As part of “Continuous Integration framework for Data Scientist” series. This is a very preliminar version (also posted here https://www.uv.es/miemuv/DevOps.html).

In this post there is a brief introduction to a continuous integration (CI) approach for data ingestion using Eurostat as data source for Data Scientists.

When approaching the challenge of systematically maintain data ingestion from Eurostat with few DevOps resources, one can use Eurostat’s Bulk Download Facility. Updates are done twice a day, at 11:00 and 23:00, and the data is available in two formats: tsv (tab separated values) and SDMX (Statistical Data and Metadata eXchange).

The facility allow access to updated versions of table of content (TOC) of their data structure and data sets using (REST requests) patterns available, which can be easily implemented in “R/Phyton-minded” research projects and extended to deployment faces with ease. Here is an example on reporting using the methods described.

Introduction: why

In my humble opinion Data Scientists making efforts to device projects with sort of CI and Deployment focus add extra value to the research phase of a project. That is because I believe they provide work processes using methods to better coordinate with the implementation (deployment) phases.
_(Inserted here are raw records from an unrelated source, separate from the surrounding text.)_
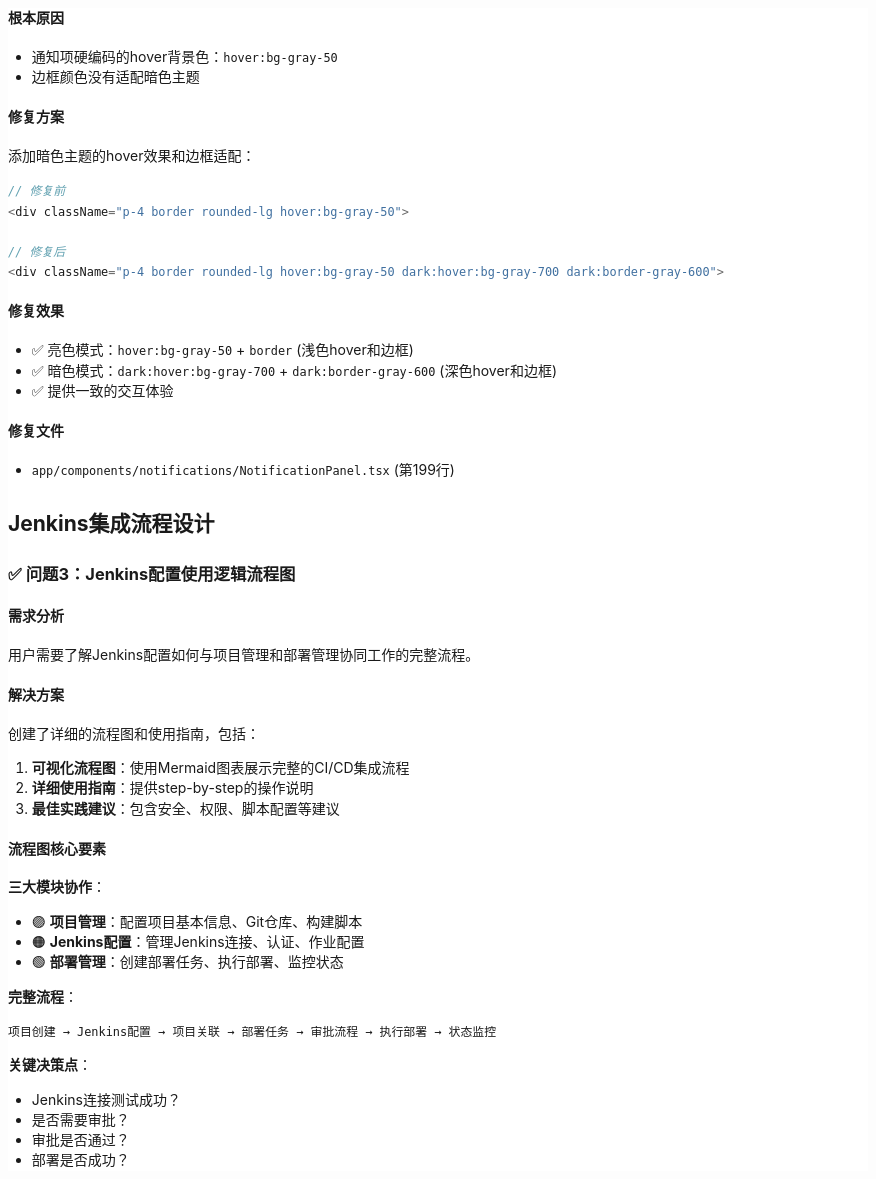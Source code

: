 #### 根本原因
- 通知项硬编码的hover背景色：`hover:bg-gray-50`
- 边框颜色没有适配暗色主题

#### 修复方案
添加暗色主题的hover效果和边框适配：

```typescript
// 修复前
<div className="p-4 border rounded-lg hover:bg-gray-50">

// 修复后
<div className="p-4 border rounded-lg hover:bg-gray-50 dark:hover:bg-gray-700 dark:border-gray-600">
```

#### 修复效果
- ✅ 亮色模式：`hover:bg-gray-50` + `border` (浅色hover和边框)
- ✅ 暗色模式：`dark:hover:bg-gray-700` + `dark:border-gray-600` (深色hover和边框)
- ✅ 提供一致的交互体验

#### 修复文件
- `app/components/notifications/NotificationPanel.tsx` (第199行)

## Jenkins集成流程设计

### ✅ 问题3：Jenkins配置使用逻辑流程图

#### 需求分析
用户需要了解Jenkins配置如何与项目管理和部署管理协同工作的完整流程。

#### 解决方案
创建了详细的流程图和使用指南，包括：

1. **可视化流程图**：使用Mermaid图表展示完整的CI/CD集成流程
2. **详细使用指南**：提供step-by-step的操作说明
3. **最佳实践建议**：包含安全、权限、脚本配置等建议

#### 流程图核心要素

**三大模块协作**：
- 🟣 **项目管理**：配置项目基本信息、Git仓库、构建脚本
- 🟠 **Jenkins配置**：管理Jenkins连接、认证、作业配置
- 🟢 **部署管理**：创建部署任务、执行部署、监控状态

**完整流程**：
```
项目创建 → Jenkins配置 → 项目关联 → 部署任务 → 审批流程 → 执行部署 → 状态监控
```

**关键决策点**：
- Jenkins连接测试成功？
- 是否需要审批？
- 审批是否通过？
- 部署是否成功？
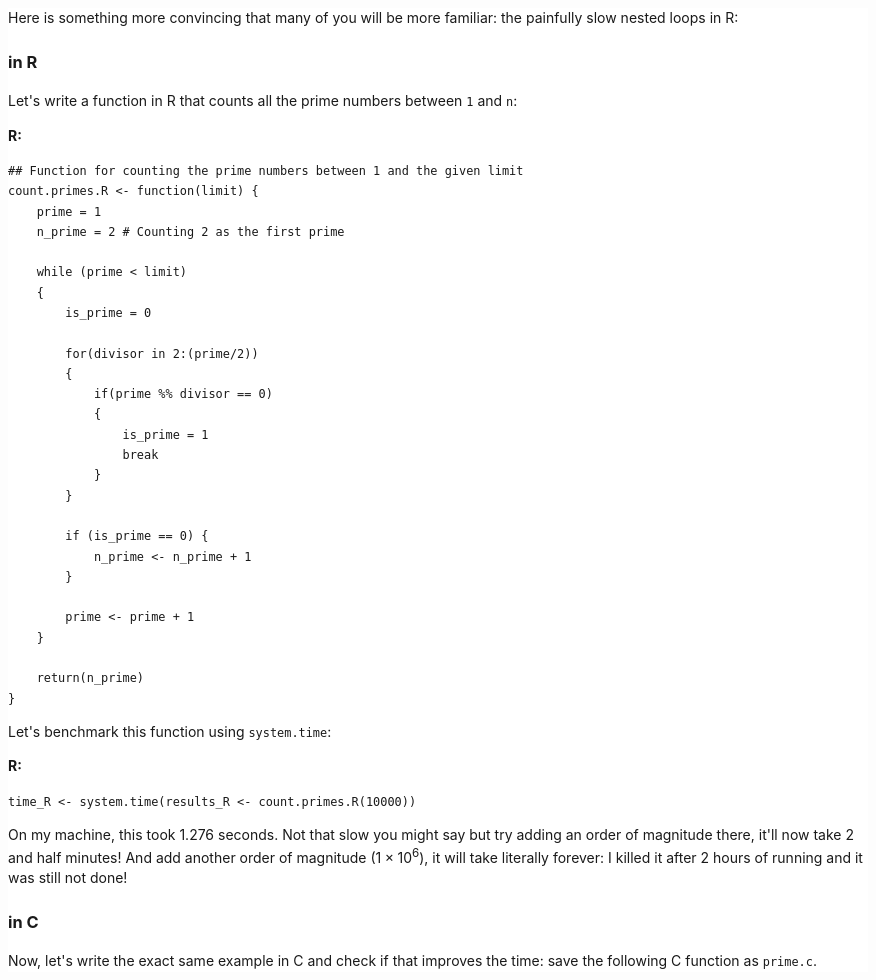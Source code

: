 Here is something more convincing that many of you will be more familiar: the painfully slow nested loops in R:

### in R
Let's write a function in R that counts all the prime numbers between `1` and `n`:

**R:**

```{r}
## Function for counting the prime numbers between 1 and the given limit
count.primes.R <- function(limit) {
    prime = 1
    n_prime = 2 # Counting 2 as the first prime

    while (prime < limit)
    {
        is_prime = 0

        for(divisor in 2:(prime/2))
        {
            if(prime %% divisor == 0)
            {
                is_prime = 1
                break
            }
        }

        if (is_prime == 0) {
            n_prime <- n_prime + 1
        }

        prime <- prime + 1
    }

    return(n_prime)
}
```

Let's benchmark this function using `system.time`:

**R:**

```{r}
time_R <- system.time(results_R <- count.primes.R(10000))
```

On my machine, this took 1.276 seconds.
Not that slow you might say but try adding an order of magnitude there, it'll now take 2 and half minutes!
And add another order of magnitude ($1 \times 10^6$), it will take literally forever: I killed it after 2 hours of running and it was still not done!

### in C

Now, let's write the exact same example in C and check if that improves the time: save the following C function as `prime.c`.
The downside of this “mentality” is that Data Scientist need more time to understand the project as a whole, understand and implement methods, and, most importantly, the ability to clearly see and set the boundaries of the research work – as in this mentality boundaries between research and implementation phases within a project become fuzzier-.

In this post you can review a proposal for completely or partially automate data set updates using R, although it provides useful links for a full-integrated development using SDMX Web Services and APIs.
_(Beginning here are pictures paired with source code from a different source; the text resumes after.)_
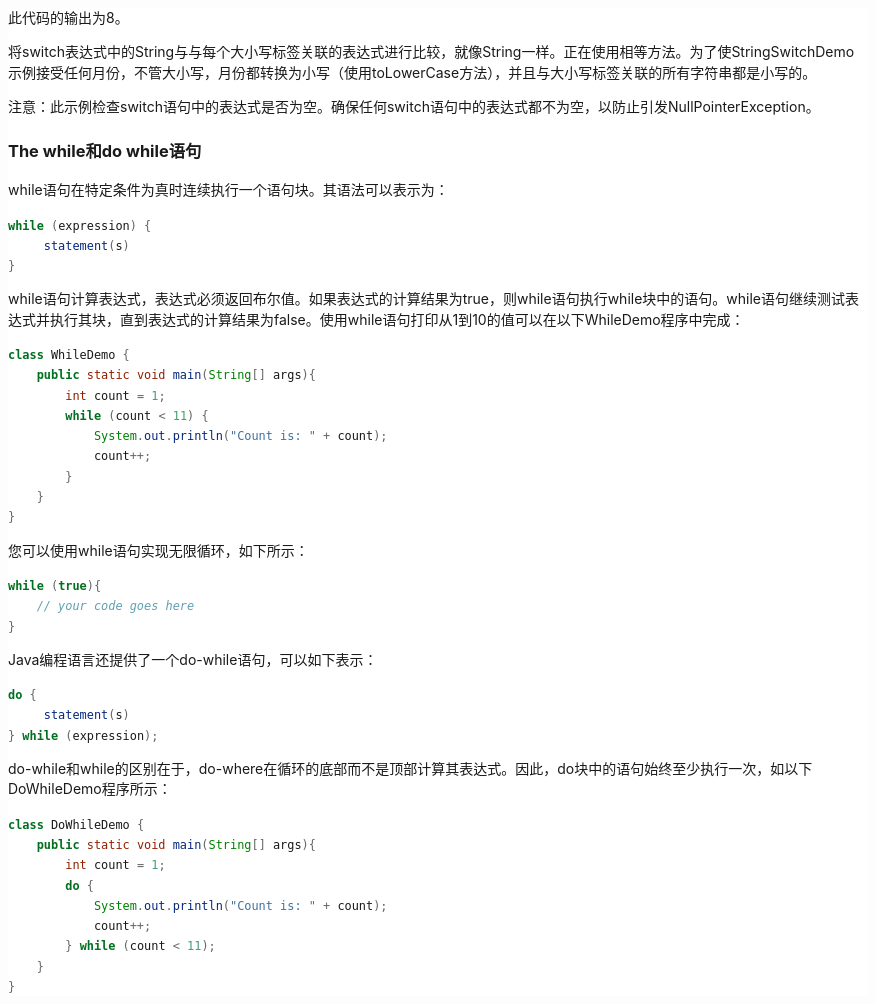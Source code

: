 此代码的输出为8。

将switch表达式中的String与与每个大小写标签关联的表达式进行比较，就像String一样。正在使用相等方法。为了使StringSwitchDemo示例接受任何月份，不管大小写，月份都转换为小写（使用toLowerCase方法），并且与大小写标签关联的所有字符串都是小写的。

注意：此示例检查switch语句中的表达式是否为空。确保任何switch语句中的表达式都不为空，以防止引发NullPointerException。

### The while和do while语句

while语句在特定条件为真时连续执行一个语句块。其语法可以表示为：

```java
while (expression) {
     statement(s)
}
```

while语句计算表达式，表达式必须返回布尔值。如果表达式的计算结果为true，则while语句执行while块中的语句。while语句继续测试表达式并执行其块，直到表达式的计算结果为false。使用while语句打印从1到10的值可以在以下WhileDemo程序中完成：

```java
class WhileDemo {
    public static void main(String[] args){
        int count = 1;
        while (count < 11) {
            System.out.println("Count is: " + count);
            count++;
        }
    }
}
```

您可以使用while语句实现无限循环，如下所示：

```java
while (true){
    // your code goes here
}
```

Java编程语言还提供了一个do-while语句，可以如下表示：

```java
do {
     statement(s)
} while (expression);
```

do-while和while的区别在于，do-where在循环的底部而不是顶部计算其表达式。因此，do块中的语句始终至少执行一次，如以下DoWhileDemo程序所示：

```java
class DoWhileDemo {
    public static void main(String[] args){
        int count = 1;
        do {
            System.out.println("Count is: " + count);
            count++;
        } while (count < 11);
    }
}
```
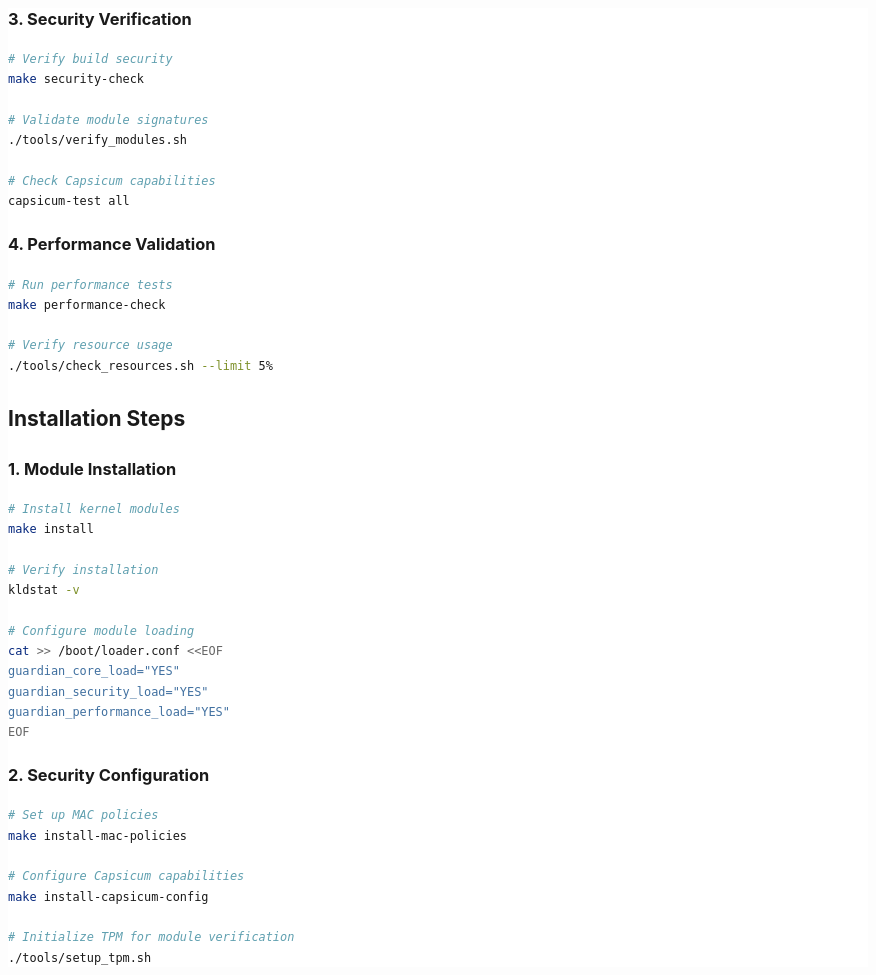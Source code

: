 ### 3. Security Verification
```sh
# Verify build security
make security-check

# Validate module signatures
./tools/verify_modules.sh

# Check Capsicum capabilities
capsicum-test all
```

### 4. Performance Validation
```sh
# Run performance tests
make performance-check

# Verify resource usage
./tools/check_resources.sh --limit 5%
```

## Installation Steps

### 1. Module Installation
```sh
# Install kernel modules
make install

# Verify installation
kldstat -v

# Configure module loading
cat >> /boot/loader.conf <<EOF
guardian_core_load="YES"
guardian_security_load="YES"
guardian_performance_load="YES"
EOF
```

### 2. Security Configuration
```sh
# Set up MAC policies
make install-mac-policies

# Configure Capsicum capabilities
make install-capsicum-config

# Initialize TPM for module verification
./tools/setup_tpm.sh
```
This is work-in-progress document. Please feel free to send any comments.

1- Eurostat’s Bulk Download: TSV and SDMX. Retrieve data from Eurostat using R.

This approach allows either for Data Scientist to device CI frameworks for data ingestion, or data management and feature engineering / selection.
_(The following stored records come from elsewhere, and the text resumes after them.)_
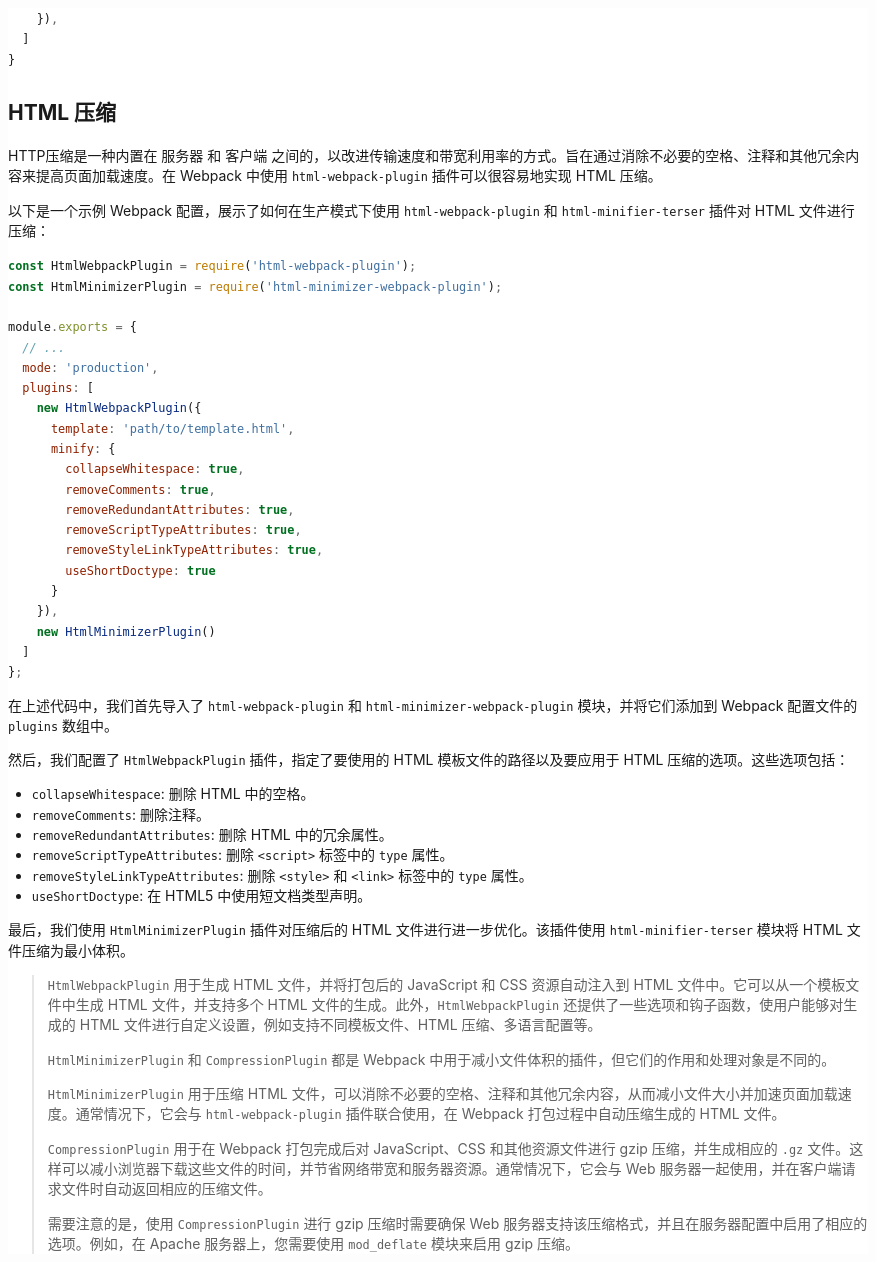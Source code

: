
 ```js
    }),
  ]
}
```

## HTML 压缩

HTTP压缩是一种内置在 服务器 和 客户端 之间的，以改进传输速度和带宽利用率的方式。旨在通过消除不必要的空格、注释和其他冗余内容来提高页面加载速度。在 Webpack 中使用 `html-webpack-plugin` 插件可以很容易地实现 HTML 压缩。

以下是一个示例 Webpack 配置，展示了如何在生产模式下使用 `html-webpack-plugin` 和 `html-minifier-terser` 插件对 HTML 文件进行压缩：

```js
const HtmlWebpackPlugin = require('html-webpack-plugin');
const HtmlMinimizerPlugin = require('html-minimizer-webpack-plugin');

module.exports = {
  // ...
  mode: 'production',
  plugins: [
    new HtmlWebpackPlugin({
      template: 'path/to/template.html',
      minify: {
        collapseWhitespace: true,
        removeComments: true,
        removeRedundantAttributes: true,
        removeScriptTypeAttributes: true,
        removeStyleLinkTypeAttributes: true,
        useShortDoctype: true
      }
    }),
    new HtmlMinimizerPlugin()
  ]
};
```

在上述代码中，我们首先导入了 `html-webpack-plugin` 和 `html-minimizer-webpack-plugin` 模块，并将它们添加到 Webpack 配置文件的 `plugins` 数组中。

然后，我们配置了 `HtmlWebpackPlugin` 插件，指定了要使用的 HTML 模板文件的路径以及要应用于 HTML 压缩的选项。这些选项包括：

- `collapseWhitespace`: 删除 HTML 中的空格。
- `removeComments`: 删除注释。
- `removeRedundantAttributes`: 删除 HTML 中的冗余属性。
- `removeScriptTypeAttributes`: 删除 `<script>` 标签中的 `type` 属性。
- `removeStyleLinkTypeAttributes`: 删除 `<style>` 和 `<link>` 标签中的 `type` 属性。
- `useShortDoctype`: 在 HTML5 中使用短文档类型声明。

最后，我们使用 `HtmlMinimizerPlugin` 插件对压缩后的 HTML 文件进行进一步优化。该插件使用 `html-minifier-terser` 模块将 HTML 文件压缩为最小体积。

> `HtmlWebpackPlugin` 用于生成 HTML 文件，并将打包后的 JavaScript 和 CSS 资源自动注入到 HTML 文件中。它可以从一个模板文件中生成 HTML 文件，并支持多个 HTML 文件的生成。此外，`HtmlWebpackPlugin` 还提供了一些选项和钩子函数，使用户能够对生成的 HTML 文件进行自定义设置，例如支持不同模板文件、HTML 压缩、多语言配置等。
>
> `HtmlMinimizerPlugin` 和 `CompressionPlugin` 都是 Webpack 中用于减小文件体积的插件，但它们的作用和处理对象是不同的。
>
> `HtmlMinimizerPlugin` 用于压缩 HTML 文件，可以消除不必要的空格、注释和其他冗余内容，从而减小文件大小并加速页面加载速度。通常情况下，它会与 `html-webpack-plugin` 插件联合使用，在 Webpack 打包过程中自动压缩生成的 HTML 文件。
>
> `CompressionPlugin` 用于在 Webpack 打包完成后对 JavaScript、CSS 和其他资源文件进行 gzip 压缩，并生成相应的 `.gz` 文件。这样可以减小浏览器下载这些文件的时间，并节省网络带宽和服务器资源。通常情况下，它会与 Web 服务器一起使用，并在客户端请求文件时自动返回相应的压缩文件。
>
> 需要注意的是，使用 `CompressionPlugin` 进行 gzip 压缩时需要确保 Web 服务器支持该压缩格式，并且在服务器配置中启用了相应的选项。例如，在 Apache 服务器上，您需要使用 `mod_deflate` 模块来启用 gzip 压缩。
There are 3 simple steps to retrieve data from Eurostat using R: fetch the list of available data, identify the data sets/tables needed, fetch them.

Although there’s is a recommended previous step which is understanding how Eurostat structures things.

1.1 Previous step: basics of Bulk Download Facility.

Have a look at the Bulk Download Listing .

Here you will easily understand what information is available. Specially review the PDF document BulkDownload_Guidelines.pdf.

Eurostat’s Bulk Download Content.

The first thing you need to notice is that lists describing the Data Structure will include not only information about data sets or tables but also information on folders and files.

An advantage of official statistics is that they rely on well-established standards and have been developing from quite a while. Meaning that once a table/data flow is properly identified its REST request statement to files/folders remain consistently in place. Therefore we can rely on this structure to remain stable and build upon it in our CI framework.

1.2 One, two, three… data!

To keep it straight forward I will start downloading the English version of the table of content, then I will look for time series related to Excessive Debt Procedure (EDP) and retrieve it.

1st step – Retrieve list of available data in the facility.

Start downloading the English version of the table of content TOC file: table_of_contents_en.txt available in the Bulk Download Facility which is “plain text” (Tab separated values file or tsv):

Eurostat’s English TOC. Tab separated values file.

#Create a connection using the REST request:
      con <- "https://ec.europa.eu/eurostat/estat-navtree-portlet-prod/BulkDownloadListing?sort=1&file=table_of_contents_en.txt"

      #List all data flows: data frame of the TOC in English.
      tbcont <- read.table (con, header = T, sep = "\t")
      library(stringr)
      tbcont$title <- str_trim (tbcont$title) #trim title string

Reading the data in R we can see that there are 1536 tables.

Searching through the text for the table codes we may be interested in, does not require high programming skills while it allows for systematic integration. Let’s see how.

2nd step – Identify the series of data we are interested in: codes

Specific data sets are available in the “data” directory.

File name differ according if it is SDMX or TSV.
  SDMX:   aact_ali01.sdmx.zip
  TSV:    aact_ali01.tsv.gz
  

Each data set has a unique code which we need to identify to use the appropriate file REST request with the pattern:

[con]file=data%2F[data flow code][file extension]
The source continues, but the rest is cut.